Lemon trees (Citrus limon) grow well in pots, especially in sunny and warm rooms indoors. Since the trees sustain damage when temperatures fall to 29 degrees Fahrenheit or lower, gardeners in U.S. Department of Agriculture plant hardiness zones 9b or lower should consider growing lemons indoors rather than outside. Growers should be certain that you maintain enough dirt nutrients for indoor lemon trees, because potted trees have access to a limited amount of dirt.
Choosing a Soil
Contra Costa Master Gardener Liz Rottger advises against using garden soil for potted citrus trees, since garden soil will get too compacted and drain poorly. A commercial potting mix with great drainage is a better choice. The ideal soil pH for lemon trees is between 5.5 and 6.5. You can add lime to raise the soil pH or sulfur to lower it if you’ve got a mixture that is too acidic or basic.
Making a Potting Mixture
To produce your very own well-drained potting mixture for fruit trees, then you can mix equal parts peat, sand and perlite or bark. When the lemon tree outgrows its pot every three to four years, it’s ideal to use a fresh stack of potting mixture to replace the outdated medium. You can either transfer the tree to a larger pot or prune the roots and repot it in precisely the same pot with new potting medium. A plastic, metal or glass pot helps the soil retain moisture better than a ceramic or wooden pot, because ceramic and wood allow more evaporation.
Ensuring Soil Drainage When Planting
Picking a pot with plenty of drainage holes in the bottom prevents excessive water in smothering tree roots. To further ensure decent drainage, gardeners can put a inch or two of gravel in the pot under the potting mixture or dirt.
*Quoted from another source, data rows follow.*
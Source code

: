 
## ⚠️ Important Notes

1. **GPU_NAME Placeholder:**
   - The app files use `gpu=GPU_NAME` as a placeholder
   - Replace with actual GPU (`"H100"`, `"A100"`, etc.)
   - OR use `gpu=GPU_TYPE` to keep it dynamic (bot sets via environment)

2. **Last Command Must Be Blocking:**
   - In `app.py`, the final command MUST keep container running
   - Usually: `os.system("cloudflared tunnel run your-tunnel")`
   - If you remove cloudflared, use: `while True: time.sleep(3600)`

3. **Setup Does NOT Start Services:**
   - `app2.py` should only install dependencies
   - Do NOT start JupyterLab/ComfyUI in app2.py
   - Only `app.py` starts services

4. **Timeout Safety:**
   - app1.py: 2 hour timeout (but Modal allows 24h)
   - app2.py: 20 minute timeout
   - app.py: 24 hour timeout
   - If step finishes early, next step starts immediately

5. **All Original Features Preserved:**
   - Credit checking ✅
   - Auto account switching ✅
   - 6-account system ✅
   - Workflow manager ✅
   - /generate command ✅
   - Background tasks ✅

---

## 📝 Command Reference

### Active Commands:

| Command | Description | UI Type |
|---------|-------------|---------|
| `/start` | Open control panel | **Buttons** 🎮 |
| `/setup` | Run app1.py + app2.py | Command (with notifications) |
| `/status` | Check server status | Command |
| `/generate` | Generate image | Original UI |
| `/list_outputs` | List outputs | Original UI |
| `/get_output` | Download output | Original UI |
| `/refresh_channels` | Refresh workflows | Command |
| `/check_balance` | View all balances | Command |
It is also a good idea to put a layer of gravel in almost any tray the tree pot sits on to prevent the roots from sitting in water. A layer of display in the exact bottom of this pot will help contain the dirt and gravel if the pot has big drainage holes. Adding some compost into the soil or potting mixture before planting will provide the dirt more nutrients and assist with drainage and moisture retention.
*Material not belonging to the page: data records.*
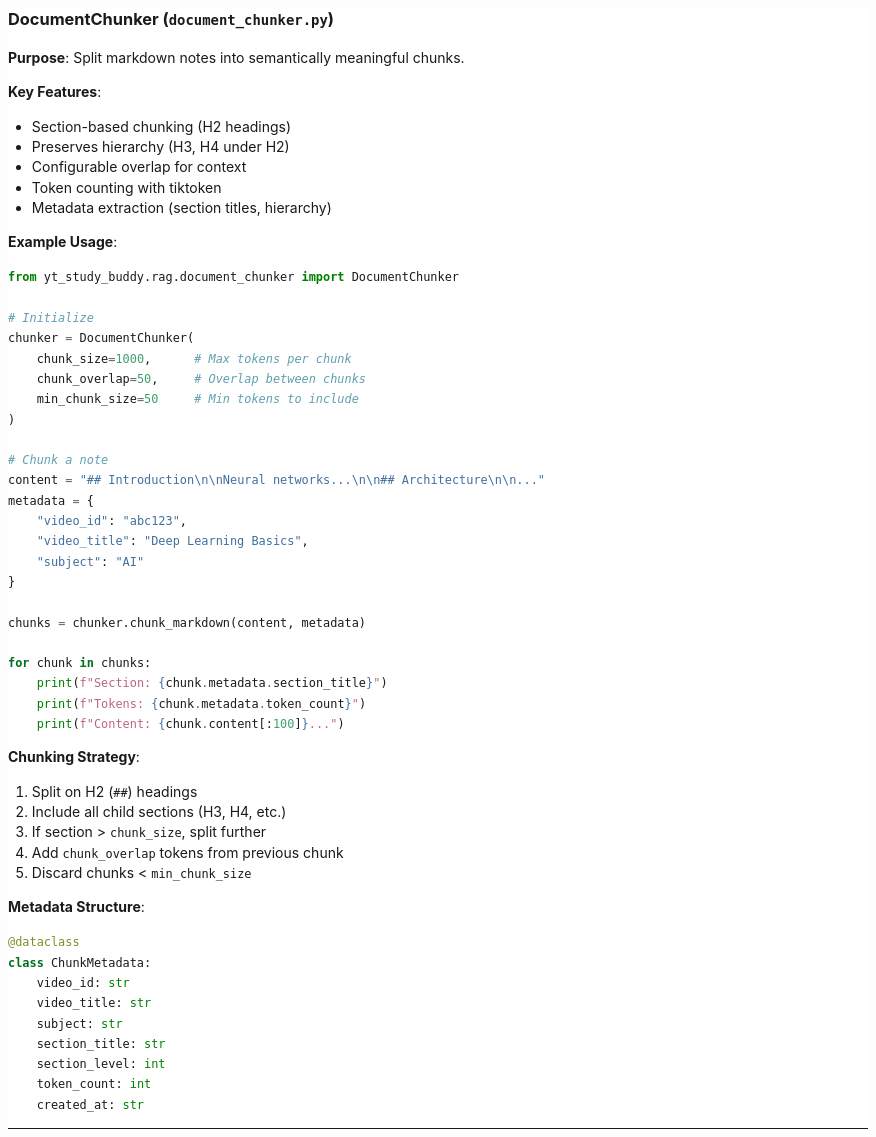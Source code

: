 
### DocumentChunker (`document_chunker.py`)

**Purpose**: Split markdown notes into semantically meaningful chunks.

**Key Features**:
- Section-based chunking (H2 headings)
- Preserves hierarchy (H3, H4 under H2)
- Configurable overlap for context
- Token counting with tiktoken
- Metadata extraction (section titles, hierarchy)

**Example Usage**:
```python
from yt_study_buddy.rag.document_chunker import DocumentChunker

# Initialize
chunker = DocumentChunker(
    chunk_size=1000,      # Max tokens per chunk
    chunk_overlap=50,     # Overlap between chunks
    min_chunk_size=50     # Min tokens to include
)

# Chunk a note
content = "## Introduction\n\nNeural networks...\n\n## Architecture\n\n..."
metadata = {
    "video_id": "abc123",
    "video_title": "Deep Learning Basics",
    "subject": "AI"
}

chunks = chunker.chunk_markdown(content, metadata)

for chunk in chunks:
    print(f"Section: {chunk.metadata.section_title}")
    print(f"Tokens: {chunk.metadata.token_count}")
    print(f"Content: {chunk.content[:100]}...")
```

**Chunking Strategy**:
1. Split on H2 (`##`) headings
2. Include all child sections (H3, H4, etc.)
3. If section > `chunk_size`, split further
4. Add `chunk_overlap` tokens from previous chunk
5. Discard chunks < `min_chunk_size`

**Metadata Structure**:
```python
@dataclass
class ChunkMetadata:
    video_id: str
    video_title: str
    subject: str
    section_title: str
    section_level: int
    token_count: int
    created_at: str
```

---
Although lemon trees may endure somewhat bad soils, they grow best in rich soils. They ought to receive fertilizer during their spring and summer growing season, but not during their dormant times in autumn and winter. Begin fertilizing in March each year and stop by September. A slow-release citrus fertilizer works well for potted lemon trees. Fertilizers of different strengths will require different program amounts; apply the fertilizer in the quantities recommended by the manufacturer. If the orange tree leaf includes a rich green color, it’s likely receiving enough fertilizer. Yellowing leaves are a sign of iron deficiency and overwatering.